Faced with a two billion dollar budget shortfall, Wisconsin Governor Scott Walker has announced a proposal to cut higher ed costs in an attempted quid-pro-quo with the University of Wisconsin system. Here’s local news Channel 3000 on the idea:
UW had asked for an increase in funding of $95 million over the next two years — money that it argued was needed given that Walker was calling for another two-year tuition freeze. Walker is going forward with the tuition freeze, but is calling for the $300 million cut in exchange for something university leaders have wanted for years: more independence. […]Walker is proposing turning the 13 four-year campuses and 13 two-year colleges that comprise the UW System into a public authority, a structure that would give the university more flexibility over a wide array of issues that are currently mandated by state law.
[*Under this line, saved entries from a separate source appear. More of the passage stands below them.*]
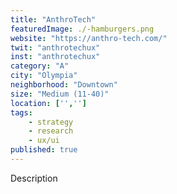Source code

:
 ```yaml
---
title: "AnthroTech"
featuredImage: ./-hamburgers.png
website: "https://anthro-tech.com/"
twit: "anthrotechux"
inst: "anthrotechux"
category: "A"
city: "Olympia"
neighborhood: "Downtown"
size: "Medium (11-40)"
location: ['','']
tags:
    - strategy
    - research
    - ux/ui
published: true
---
```


Description
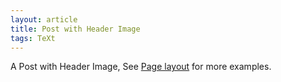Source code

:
 ```yaml
---
layout: article
title: Post with Header Image
tags: TeXt
---
```


A Post with Header Image, See [Page layout](https://tianqi.name/jekyll-TeXt-theme/samples.html#page-layout) for more examples.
University leaders are going to try for a smaller cut, and Walker is open to negotiation on the amount. Tying budget cuts to reforms that university officials might welcome is smart, and it may help Walker avoid some of the backlash that has hit other governors attempting higher ed cuts, like Kansas’s Sam Brownback. Moves like this point to why Scott Walker may be the “most underestimated” of the current crop of Republican presidential hopefuls. First, he has a record of success on some issues important to his party, and this latest proposal shows him willing to be pragmatic in how he achieves his goals. Moreover, as Ben Domenech has pointed out in his newsletter, the Transom, Walker can authentically relate to the middle class in a way many other politicians cannot.Most importantly, however, he has already taken on and beaten the public unions, so he’s got huge credibility with the GOP base (or as Domenech put it, Walker has built a throne out of the skulls of his enemies). This exempts him from some of the litmus-test politics, and means the base will cut him some slack on other hot button issues because they believe he is a true fighter who “gets it.” That kind of loyalty is a big advantage; GOP candidates often lose ground with the wider public as they scramble awkwardly to manage the various shibboleths on the right wing. “Look at my throne of skulls” is a much better basis for a campaign than running around trying to get various boxes checked.